## ASSIGNED TASK:
Which lines in the data contain the word "formal"? Please copy each of them.

[Stored data entries]

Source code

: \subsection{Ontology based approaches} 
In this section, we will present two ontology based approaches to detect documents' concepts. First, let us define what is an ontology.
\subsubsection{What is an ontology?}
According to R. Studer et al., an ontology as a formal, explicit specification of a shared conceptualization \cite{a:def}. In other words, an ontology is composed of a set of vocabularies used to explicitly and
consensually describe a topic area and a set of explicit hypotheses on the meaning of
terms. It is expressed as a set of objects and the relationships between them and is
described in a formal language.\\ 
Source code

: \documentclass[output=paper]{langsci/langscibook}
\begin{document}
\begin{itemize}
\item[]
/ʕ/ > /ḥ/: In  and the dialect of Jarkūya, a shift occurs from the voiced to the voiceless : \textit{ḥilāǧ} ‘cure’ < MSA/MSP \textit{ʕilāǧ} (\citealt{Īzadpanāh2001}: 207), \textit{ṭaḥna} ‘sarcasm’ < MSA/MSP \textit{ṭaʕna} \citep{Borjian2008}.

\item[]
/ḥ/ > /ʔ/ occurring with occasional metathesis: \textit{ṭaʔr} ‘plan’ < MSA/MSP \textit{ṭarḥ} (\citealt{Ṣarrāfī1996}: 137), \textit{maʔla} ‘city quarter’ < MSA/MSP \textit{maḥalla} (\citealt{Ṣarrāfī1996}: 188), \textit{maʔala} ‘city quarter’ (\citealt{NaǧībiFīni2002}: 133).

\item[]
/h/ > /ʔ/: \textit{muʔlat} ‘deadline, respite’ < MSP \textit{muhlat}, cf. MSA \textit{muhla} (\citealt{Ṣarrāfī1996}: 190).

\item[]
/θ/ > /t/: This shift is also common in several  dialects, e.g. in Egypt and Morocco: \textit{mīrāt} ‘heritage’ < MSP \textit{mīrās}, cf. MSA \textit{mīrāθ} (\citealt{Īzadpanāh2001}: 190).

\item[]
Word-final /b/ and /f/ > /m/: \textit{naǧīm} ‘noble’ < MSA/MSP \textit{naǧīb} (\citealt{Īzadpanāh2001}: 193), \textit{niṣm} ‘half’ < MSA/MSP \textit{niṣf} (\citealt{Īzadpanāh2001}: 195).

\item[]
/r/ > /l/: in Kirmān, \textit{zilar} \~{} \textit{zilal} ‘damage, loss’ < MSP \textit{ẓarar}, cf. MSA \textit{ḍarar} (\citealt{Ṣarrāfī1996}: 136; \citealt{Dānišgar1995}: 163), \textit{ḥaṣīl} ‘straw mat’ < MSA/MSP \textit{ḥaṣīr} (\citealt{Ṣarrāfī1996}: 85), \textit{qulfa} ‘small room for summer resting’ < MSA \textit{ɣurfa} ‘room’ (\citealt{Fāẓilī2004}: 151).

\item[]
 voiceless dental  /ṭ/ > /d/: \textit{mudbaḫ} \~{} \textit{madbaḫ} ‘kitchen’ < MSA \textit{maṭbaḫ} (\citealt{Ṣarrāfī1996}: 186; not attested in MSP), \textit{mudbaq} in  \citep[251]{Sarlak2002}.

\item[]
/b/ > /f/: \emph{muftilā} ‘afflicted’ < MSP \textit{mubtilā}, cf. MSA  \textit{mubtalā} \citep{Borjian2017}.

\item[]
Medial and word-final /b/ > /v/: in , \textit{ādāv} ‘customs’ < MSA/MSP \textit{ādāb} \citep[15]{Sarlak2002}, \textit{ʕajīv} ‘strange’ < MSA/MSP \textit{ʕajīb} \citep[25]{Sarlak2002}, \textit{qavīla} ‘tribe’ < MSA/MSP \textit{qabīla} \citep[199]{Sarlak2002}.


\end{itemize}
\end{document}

## EXERCISE RESPONSE:
According to R. Studer et al., an ontology as a formal, explicit specification of a shared conceptualization \cite{a:def}. In other words, an ontology is composed of a set of vocabularies used to explicitly and
described in a formal language.\\ 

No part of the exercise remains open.